Data extracted from a collection:
....

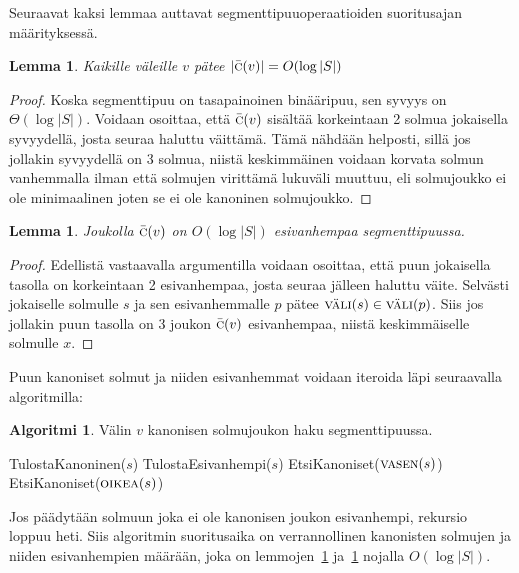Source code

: \documentclass[finnish]{tktltiki2}
\newtheorem{lem}[lau]{Lemma}
\theoremstyle{definition}
\newtheorem{alg}[lau]{Algoritmi}
\theoremstyle{remark}
\newcommand\size[1]{\ensuremath{\left |#1\right |}\xspace}
\newcommand\epts{\ensuremath{S}\xspace}
\newcommand\inter[1]{\ensuremath{\textsc{väli}(#1)}\xspace}
\newcommand\leftc[1]{\ensuremath{\textsc{vasen}(#1)}\xspace}
\newcommand\rightc[1]{\ensuremath{\textsc{oikea}(#1)}\xspace}
\newcommand\canon[1]{\ensuremath{\bar{\textsc{c}}(#1)}\xspace}
\begin{document}
Seuraavat kaksi lemmaa auttavat segmenttipuuoperaatioiden suoritusajan määrityksessä.

\begin{lem}\label{kanonlog}Kaikille väleille $v$ pätee $\size{\canon{v}}=O(\log\size{\epts})$\end{lem}
\begin{proof}
Koska segmenttipuu on tasapainoinen binääripuu, sen syvyys on $\Theta(\log\size{\epts})$.
Voidaan osoittaa, että $\canon{v}$ sisältää korkeintaan 2 solmua jokaisella syvyydellä, josta seuraa haluttu väittämä.
Tämä nähdään helposti, sillä jos jollakin syvyydellä on 3 solmua, niistä keskimmäinen voidaan korvata solmun vanhemmalla ilman että solmujen virittämä lukuväli muuttuu, eli solmujoukko ei ole minimaalinen joten se ei ole kanoninen solmujoukko.
\end{proof}

\begin{lem}\label{kanonplog}Joukolla $\canon{v}$ on $O(\log\size{\epts})$ esivanhempaa segmenttipuussa.\end{lem}
\begin{proof}
Edellistä vastaavalla argumentilla voidaan osoittaa, että puun jokaisella tasolla on korkeintaan 2 esivanhempaa, josta seuraa jälleen haluttu väite.
Selvästi jokaiselle solmulle $s$ ja sen esivanhemmalle $p$ pätee $\inter{s}\in\inter{p}$.
Siis jos jollakin puun tasolla on 3 joukon $\canon{v}$ esivanhempaa, niistä keskimmäiselle solmulle $x$.
\end{proof}

Puun kanoniset solmut ja niiden esivanhemmat voidaan iteroida läpi seuraavalla algoritmilla:

\begin{alg}\label{alg:seghaku}
Välin $v$ kanonisen solmujoukon haku segmenttipuussa.
\begin{algorithmic}
	\If{$\inter{s}\subseteq v$}
		\State TulostaKanoninen($s$)
	\ElsIf{$\inter{s}\cap v\neq\emptyset$}
		\State TulostaEsivanhempi($s$)
		\State EtsiKanoniset($\leftc{s}$)
		\State EtsiKanoniset($\rightc{s}$)
	\EndIf
\EndProcedure
\end{algorithmic}
\end{alg}

Jos päädytään solmuun joka ei ole kanonisen joukon esivanhempi, rekursio loppuu heti.
Siis algoritmin suoritusaika on verrannollinen kanonisten solmujen ja niiden esivanhempien määrään, joka on lemmojen~\ref{kanonlog} ja~\ref{kanonplog} nojalla $O(\log\size{\epts})$.
\end{document}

....

● **YOUR ASSIGNMENT**:
What you return must be every entry, word for word, without any pictures.

● **ANSWER SPACE**:
Source code

: \documentclass[finnish]{tktltiki2}
\newtheorem{lem}[lau]{Lemma}
\theoremstyle{definition}
\newtheorem{alg}[lau]{Algoritmi}
\theoremstyle{remark}
\newcommand\size[1]{\ensuremath{\left |#1\right |}\xspace}
\newcommand\epts{\ensuremath{S}\xspace}
\newcommand\inter[1]{\ensuremath{\textsc{väli}(#1)}\xspace}
\newcommand\leftc[1]{\ensuremath{\textsc{vasen}(#1)}\xspace}
\newcommand\rightc[1]{\ensuremath{\textsc{oikea}(#1)}\xspace}
\newcommand\canon[1]{\ensuremath{\bar{\textsc{c}}(#1)}\xspace}
\begin{document}
Seuraavat kaksi lemmaa auttavat segmenttipuuoperaatioiden suoritusajan määrityksessä.

\begin{lem}\label{kanonlog}Kaikille väleille $v$ pätee $\size{\canon{v}}=O(\log\size{\epts})$\end{lem}
\begin{proof}
Koska segmenttipuu on tasapainoinen binääripuu, sen syvyys on $\Theta(\log\size{\epts})$.
Voidaan osoittaa, että $\canon{v}$ sisältää korkeintaan 2 solmua jokaisella syvyydellä, josta seuraa haluttu väittämä.
Tämä nähdään helposti, sillä jos jollakin syvyydellä on 3 solmua, niistä keskimmäinen voidaan korvata solmun vanhemmalla ilman että solmujen virittämä lukuväli muuttuu, eli solmujoukko ei ole minimaalinen joten se ei ole kanoninen solmujoukko.
\end{proof}

\begin{lem}\label{kanonplog}Joukolla $\canon{v}$ on $O(\log\size{\epts})$ esivanhempaa segmenttipuussa.\end{lem}
\begin{proof}
Edellistä vastaavalla argumentilla voidaan osoittaa, että puun jokaisella tasolla on korkeintaan 2 esivanhempaa, josta seuraa jälleen haluttu väite.
Selvästi jokaiselle solmulle $s$ ja sen esivanhemmalle $p$ pätee $\inter{s}\in\inter{p}$.
Siis jos jollakin puun tasolla on 3 joukon $\canon{v}$ esivanhempaa, niistä keskimmäiselle solmulle $x$.
\end{proof}

Puun kanoniset solmut ja niiden esivanhemmat voidaan iteroida läpi seuraavalla algoritmilla:

\begin{alg}\label{alg:seghaku}
Välin $v$ kanonisen solmujoukon haku segmenttipuussa.
\begin{algorithmic}
	\If{$\inter{s}\subseteq v$}
		\State TulostaKanoninen($s$)
	\ElsIf{$\inter{s}\cap v\neq\emptyset$}
		\State TulostaEsivanhempi($s$)
		\State EtsiKanoniset($\leftc{s}$)
		\State EtsiKanoniset($\rightc{s}$)
	\EndIf
\EndProcedure
\end{algorithmic}
\end{alg}

Jos päädytään solmuun joka ei ole kanonisen joukon esivanhempi, rekursio loppuu heti.
Siis algoritmin suoritusaika on verrannollinen kanonisten solmujen ja niiden esivanhempien määrään, joka on lemmojen~\ref{kanonlog} ja~\ref{kanonplog} nojalla $O(\log\size{\epts})$.
\end{document}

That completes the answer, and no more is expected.